» DATA EXTRACTS
- Opening Delimiter -
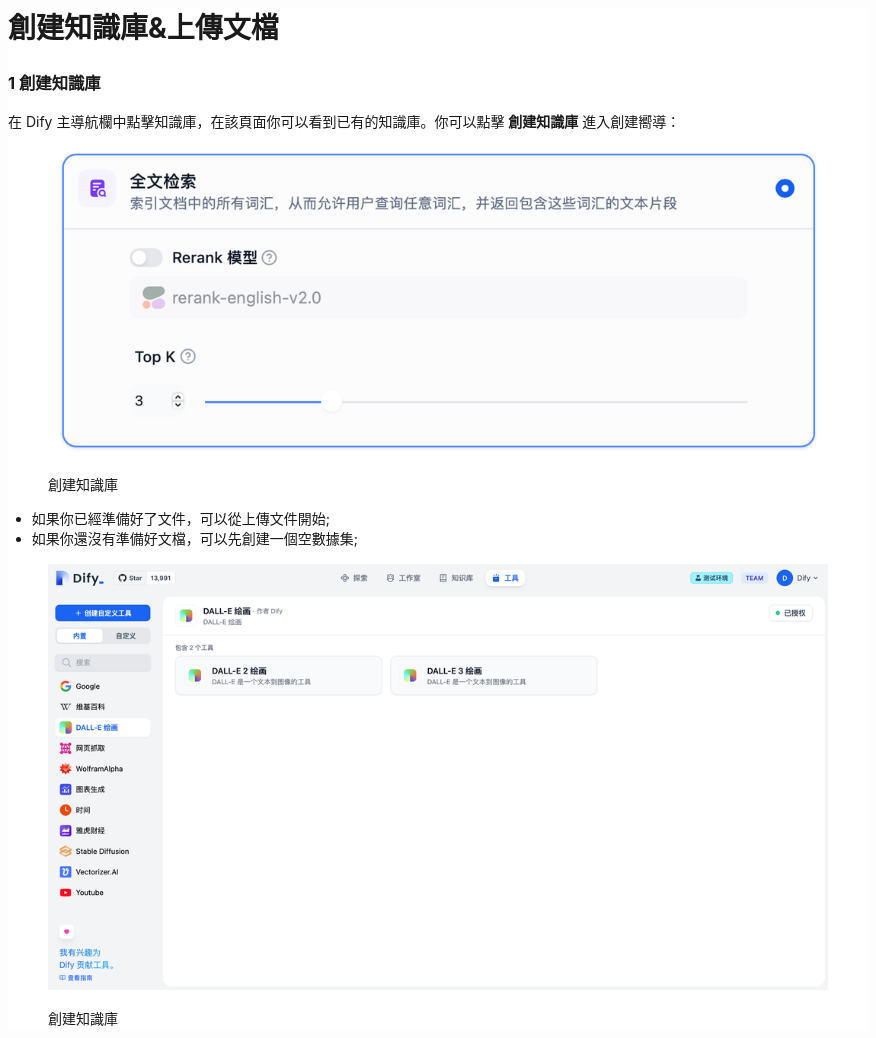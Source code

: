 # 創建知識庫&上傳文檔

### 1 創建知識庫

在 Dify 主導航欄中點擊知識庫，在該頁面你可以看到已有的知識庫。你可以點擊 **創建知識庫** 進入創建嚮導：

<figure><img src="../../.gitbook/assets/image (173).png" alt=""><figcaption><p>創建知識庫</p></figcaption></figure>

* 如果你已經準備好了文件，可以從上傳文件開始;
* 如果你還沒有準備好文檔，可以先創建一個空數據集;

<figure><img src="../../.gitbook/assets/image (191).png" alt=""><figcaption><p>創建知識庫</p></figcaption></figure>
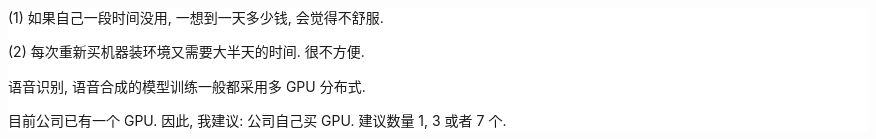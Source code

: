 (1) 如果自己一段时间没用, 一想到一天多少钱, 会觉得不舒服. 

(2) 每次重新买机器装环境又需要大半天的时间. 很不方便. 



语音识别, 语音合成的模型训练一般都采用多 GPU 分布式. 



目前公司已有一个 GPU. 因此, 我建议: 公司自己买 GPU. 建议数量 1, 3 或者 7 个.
- Closing Delimiter -
» ABOUT THIS TASK
Once you find the line containing "### 1 創建知識庫", retype it and every line after it through the last line of the records above, exactly. Add nothing else, and leave out the pictures.

» ANSWER FOR THIS EXERCISE
### 1 創建知識庫

在 Dify 主導航欄中點擊知識庫，在該頁面你可以看到已有的知識庫。你可以點擊 **創建知識庫** 進入創建嚮導：

<figure><img src="../../.gitbook/assets/image (173).png" alt=""><figcaption><p>創建知識庫</p></figcaption></figure>

* 如果你已經準備好了文件，可以從上傳文件開始;
* 如果你還沒有準備好文檔，可以先創建一個空數據集;

<figure><img src="../../.gitbook/assets/image (191).png" alt=""><figcaption><p>創建知識庫</p></figcaption></figure>
Source code

: (1) 如果自己一段时间没用, 一想到一天多少钱, 会觉得不舒服. 

(2) 每次重新买机器装环境又需要大半天的时间. 很不方便. 



语音识别, 语音合成的模型训练一般都采用多 GPU 分布式. 



目前公司已有一个 GPU. 因此, 我建议: 公司自己买 GPU. 建议数量 1, 3 或者 7 个.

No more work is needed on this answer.